The role of cerebral amyloid β accumulation in common forms of Alzheimer disease
J. Clin. Invest. Sam Gandy, et al. 115:1121 doi:10.1172/JCI25100 [Go to this article.]

Figure 3
Amyloid plaque–forming transgenic mice and positron emission tomography (PET) scans of amyloid plaque load in normal human subjects and subjects with AD. (A) Thioflavin staining of subiculum of control mouse, aged 14 months. Fluorescence is nonspecific and cellular. Magnification, ×20. (B) Thioflavin staining of littermate, mutant APP X mutant PS mouse, demonstrating thioflavin-positive amyloid plaques. Magnification, ×20. (C) Immunostaining of amyloid plaque from cortex from same mouse as in B. Magnification, ×40. Figures courtesy of Michelle Ehrlich (Thomas Jefferson University). (D) [¹⁸F]FDDNP PET scan (to examine amyloid plaque and NFT load), MRI, and fluoro-deoxy-glucose (FDG) PET (to examine glucose metabolism) images of a subject with AD and a control normal subject.

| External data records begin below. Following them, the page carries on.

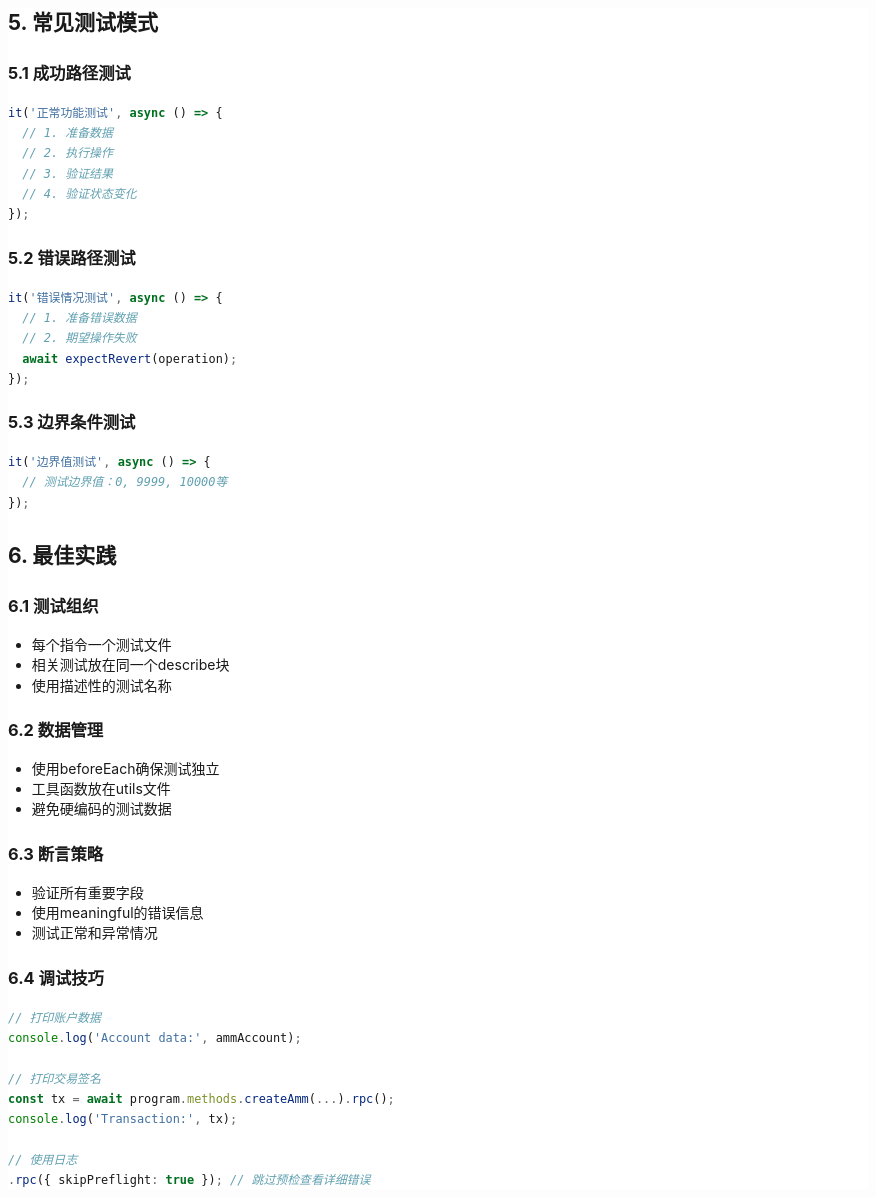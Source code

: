## 5. 常见测试模式

### 5.1 成功路径测试

```typescript
it('正常功能测试', async () => {
  // 1. 准备数据
  // 2. 执行操作
  // 3. 验证结果
  // 4. 验证状态变化
});
```

### 5.2 错误路径测试

```typescript
it('错误情况测试', async () => {
  // 1. 准备错误数据
  // 2. 期望操作失败
  await expectRevert(operation);
});
```

### 5.3 边界条件测试

```typescript
it('边界值测试', async () => {
  // 测试边界值：0, 9999, 10000等
});
```

## 6. 最佳实践

### 6.1 测试组织
- 每个指令一个测试文件
- 相关测试放在同一个describe块
- 使用描述性的测试名称

### 6.2 数据管理
- 使用beforeEach确保测试独立
- 工具函数放在utils文件
- 避免硬编码的测试数据

### 6.3 断言策略
- 验证所有重要字段
- 使用meaningful的错误信息
- 测试正常和异常情况

### 6.4 调试技巧
```typescript
// 打印账户数据
console.log('Account data:', ammAccount);

// 打印交易签名
const tx = await program.methods.createAmm(...).rpc();
console.log('Transaction:', tx);

// 使用日志
.rpc({ skipPreflight: true }); // 跳过预检查看详细错误
```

The [¹⁸F]FDDNP and FDG (summed) images are coregistered to their respective MRI images. Areas of FDG hypometabolism (blue) are matched with the localization of amyloid plaques and NFTs as visualized by [¹⁸F]FDDNP binding. The color bar represents the scaling of the [¹⁸F]FDDNP and FDG images. FDDNP, 2-(1-[6-[(2-[¹⁸F]fluoroethyl)(methyl)amino]-2-naphthyl]ethylidene)malononitrile; max, maximum; min, minimum. Figure reproduced with permission from the American Journal of Geriatric Psychiatry (62).